▸ **Data provided**:
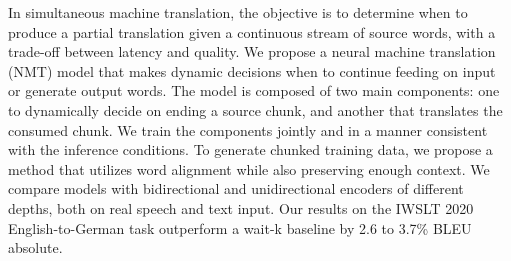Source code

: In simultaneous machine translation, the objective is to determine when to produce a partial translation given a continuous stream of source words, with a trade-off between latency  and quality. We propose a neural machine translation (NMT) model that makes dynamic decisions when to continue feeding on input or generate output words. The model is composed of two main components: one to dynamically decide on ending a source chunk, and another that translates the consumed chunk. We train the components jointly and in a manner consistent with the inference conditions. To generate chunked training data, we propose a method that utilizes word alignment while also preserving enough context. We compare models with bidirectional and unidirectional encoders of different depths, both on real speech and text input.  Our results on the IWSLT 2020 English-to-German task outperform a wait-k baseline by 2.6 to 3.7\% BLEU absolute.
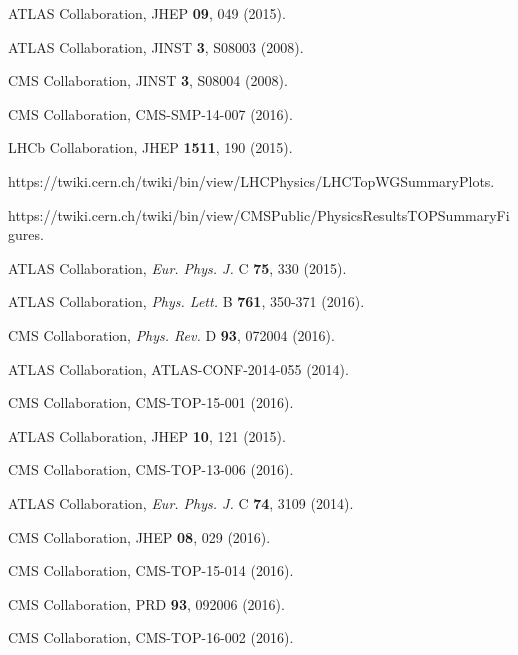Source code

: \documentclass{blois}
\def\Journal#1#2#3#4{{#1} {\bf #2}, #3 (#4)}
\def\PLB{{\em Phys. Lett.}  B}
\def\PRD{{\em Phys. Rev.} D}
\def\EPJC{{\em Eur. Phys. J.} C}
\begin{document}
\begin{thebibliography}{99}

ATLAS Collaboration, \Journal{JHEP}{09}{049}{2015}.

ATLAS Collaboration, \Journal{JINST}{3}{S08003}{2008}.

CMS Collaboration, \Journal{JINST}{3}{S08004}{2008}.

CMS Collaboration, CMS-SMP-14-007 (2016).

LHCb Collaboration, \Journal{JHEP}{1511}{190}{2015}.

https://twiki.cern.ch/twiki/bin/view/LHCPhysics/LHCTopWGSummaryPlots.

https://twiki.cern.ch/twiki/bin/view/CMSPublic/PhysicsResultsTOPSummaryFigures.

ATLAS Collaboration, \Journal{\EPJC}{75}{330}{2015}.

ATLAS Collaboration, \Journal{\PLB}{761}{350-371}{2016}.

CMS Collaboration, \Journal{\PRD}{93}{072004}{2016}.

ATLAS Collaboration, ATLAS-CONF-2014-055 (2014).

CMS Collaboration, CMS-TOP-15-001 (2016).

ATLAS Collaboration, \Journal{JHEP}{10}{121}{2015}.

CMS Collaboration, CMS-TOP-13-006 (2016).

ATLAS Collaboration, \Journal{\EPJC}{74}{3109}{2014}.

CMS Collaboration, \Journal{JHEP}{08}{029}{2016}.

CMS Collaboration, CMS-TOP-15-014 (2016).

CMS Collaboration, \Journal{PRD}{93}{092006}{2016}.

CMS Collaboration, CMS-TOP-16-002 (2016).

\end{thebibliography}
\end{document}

▸ **Assignment**: Find each line in the material above that carries the string "JHEP", and copy it.

▸ **Final answer**:
ATLAS Collaboration, \Journal{JHEP}{09}{049}{2015}.
LHCb Collaboration, \Journal{JHEP}{1511}{190}{2015}.
ATLAS Collaboration, \Journal{JHEP}{10}{121}{2015}.
CMS Collaboration, \Journal{JHEP}{08}{029}{2016}.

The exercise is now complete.